Return the run of lines below that opens with the line containing "This manuscript is" and closes with the line containing "not independently review", keeping each one exact.

(Saved entries)
---
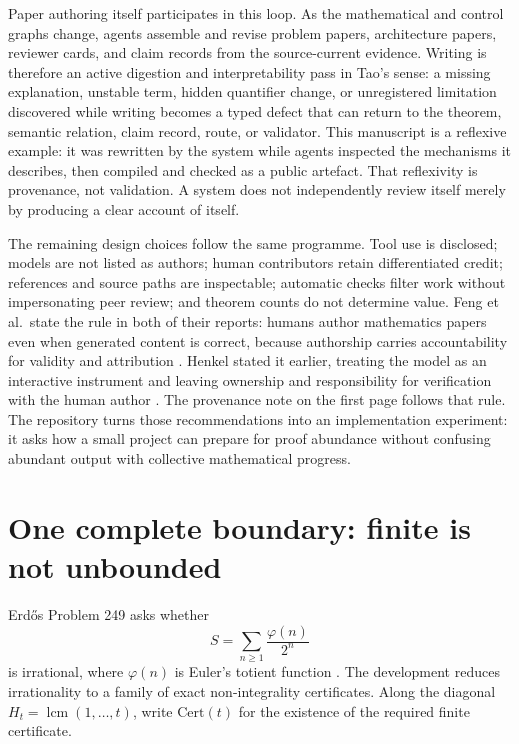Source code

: \documentclass[10pt]{article}
\begin{document}
Paper authoring itself participates in this loop. As the mathematical and
control graphs change, agents assemble and revise problem papers, architecture
papers, reviewer cards, and claim records from the source-current evidence.
Writing is therefore an active digestion and interpretability pass in Tao's
sense: a missing explanation, unstable term, hidden quantifier change, or
unregistered limitation discovered while writing becomes a typed defect that
can return to the theorem, semantic relation, claim record, route, or validator.
This manuscript is a reflexive example: it was rewritten by the system while
agents inspected the mechanisms it describes, then compiled and checked as a
public artefact. That reflexivity is provenance, not validation. A system does
not independently review itself merely by producing a clear account of itself.

The remaining design choices follow the same programme. Tool use is disclosed;
models are not listed as authors; human contributors retain differentiated
credit; references and source paths are inspectable; automatic checks filter
work without impersonating peer review; and theorem counts do not determine
value. Feng et al.\ state the rule in both of their reports: humans author
mathematics papers even when generated content is correct, because
authorship carries accountability for validity and attribution
\cite{aletheia,autonomousmath}. Henkel stated it earlier, treating the model
as an interactive instrument and leaving ownership and responsibility for
verification with the human author \cite{henkel}. The provenance note on the
first page follows that rule. The
repository turns those recommendations into an implementation
experiment: it asks how a small project can
prepare for proof abundance without confusing abundant output with collective
mathematical progress.

\section{One complete boundary: finite is not unbounded}\label{sec:example}

Erd\H{o}s Problem 249 asks whether
\[
S=\sum_{n\ge1}\frac{\varphi(n)}{2^n}
\]
is irrational, where \(\varphi(n)\) is Euler's totient function
\cite{erdosgraham}. The development reduces irrationality to a family of exact
non-integrality certificates. Along the diagonal
\(H_t=\operatorname{lcm}(1,\ldots,t)\), write \(\mathrm{Cert}(t)\) for the
existence of the required finite certificate.
\end{document}

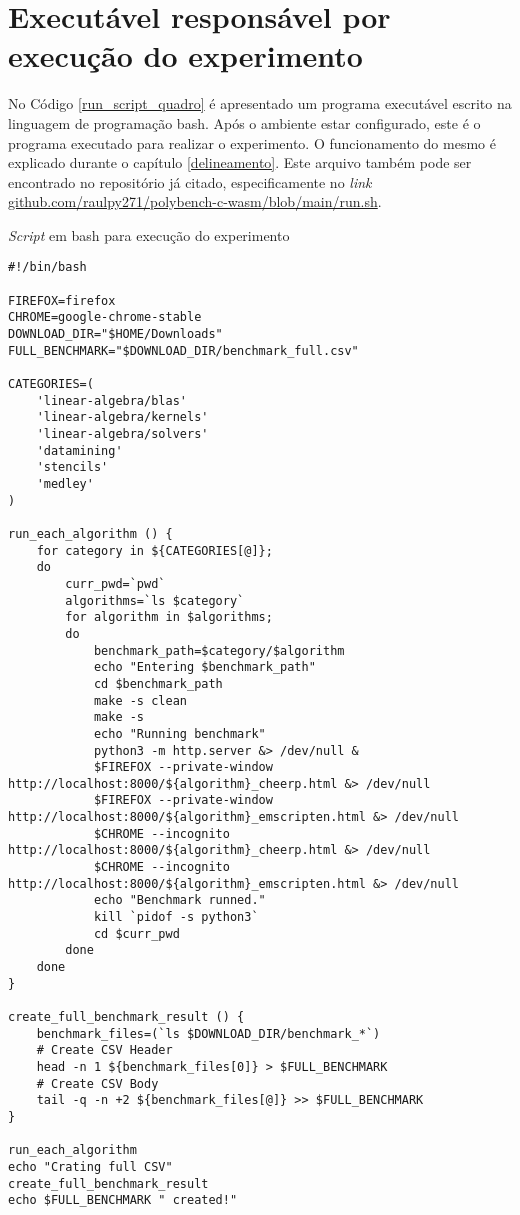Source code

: 
\chapter{Executável responsável por execução do experimento}\label{run_script}

No Código \ref{run_script_quadro} é apresentado um programa executável escrito na linguagem de programação bash. Após o ambiente estar configurado, este é o programa executado para realizar o experimento. O funcionamento do mesmo é explicado durante o capítulo \ref{delineamento}. Este arquivo também pode ser encontrado no repositório já citado, especificamente no \textit{link} \href{https://github.com/raulpy271/polybench-c-wasm/blob/main/run.sh}{github.com/raulpy271/polybench-c-wasm/blob/main/run.sh}.

\begin{quadro}
\caption{\textit{Script} em bash para execução do experimento\label{run_script_quadro}}
\begin{lstlisting}[tabsize=2, basicstyle=\ttfamily\tiny]
#!/bin/bash

FIREFOX=firefox
CHROME=google-chrome-stable
DOWNLOAD_DIR="$HOME/Downloads"
FULL_BENCHMARK="$DOWNLOAD_DIR/benchmark_full.csv"

CATEGORIES=(
    'linear-algebra/blas'
    'linear-algebra/kernels'
    'linear-algebra/solvers'
    'datamining'
    'stencils'
    'medley'
)

run_each_algorithm () {
    for category in ${CATEGORIES[@]};
    do
        curr_pwd=`pwd`
        algorithms=`ls $category`
        for algorithm in $algorithms;
        do
            benchmark_path=$category/$algorithm
            echo "Entering $benchmark_path"
            cd $benchmark_path
            make -s clean
            make -s
            echo "Running benchmark"
            python3 -m http.server &> /dev/null &
            $FIREFOX --private-window http://localhost:8000/${algorithm}_cheerp.html &> /dev/null
            $FIREFOX --private-window http://localhost:8000/${algorithm}_emscripten.html &> /dev/null
            $CHROME --incognito http://localhost:8000/${algorithm}_cheerp.html &> /dev/null
            $CHROME --incognito http://localhost:8000/${algorithm}_emscripten.html &> /dev/null
            echo "Benchmark runned."
            kill `pidof -s python3`
            cd $curr_pwd
        done
    done
}

create_full_benchmark_result () {
    benchmark_files=(`ls $DOWNLOAD_DIR/benchmark_*`)
    # Create CSV Header
    head -n 1 ${benchmark_files[0]} > $FULL_BENCHMARK
    # Create CSV Body
    tail -q -n +2 ${benchmark_files[@]} >> $FULL_BENCHMARK
}

run_each_algorithm
echo "Crating full CSV"
create_full_benchmark_result
echo $FULL_BENCHMARK " created!"
\end{lstlisting}
\end{quadro}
---
SOLUTION FOR THIS EXERCISE:
This manuscript is a reflexive example: it was rewritten by the system while
agents inspected the mechanisms it describes, then compiled and checked as a
public artefact. That reflexivity is provenance, not validation. A system does
not independently review itself merely by producing a clear account of itself.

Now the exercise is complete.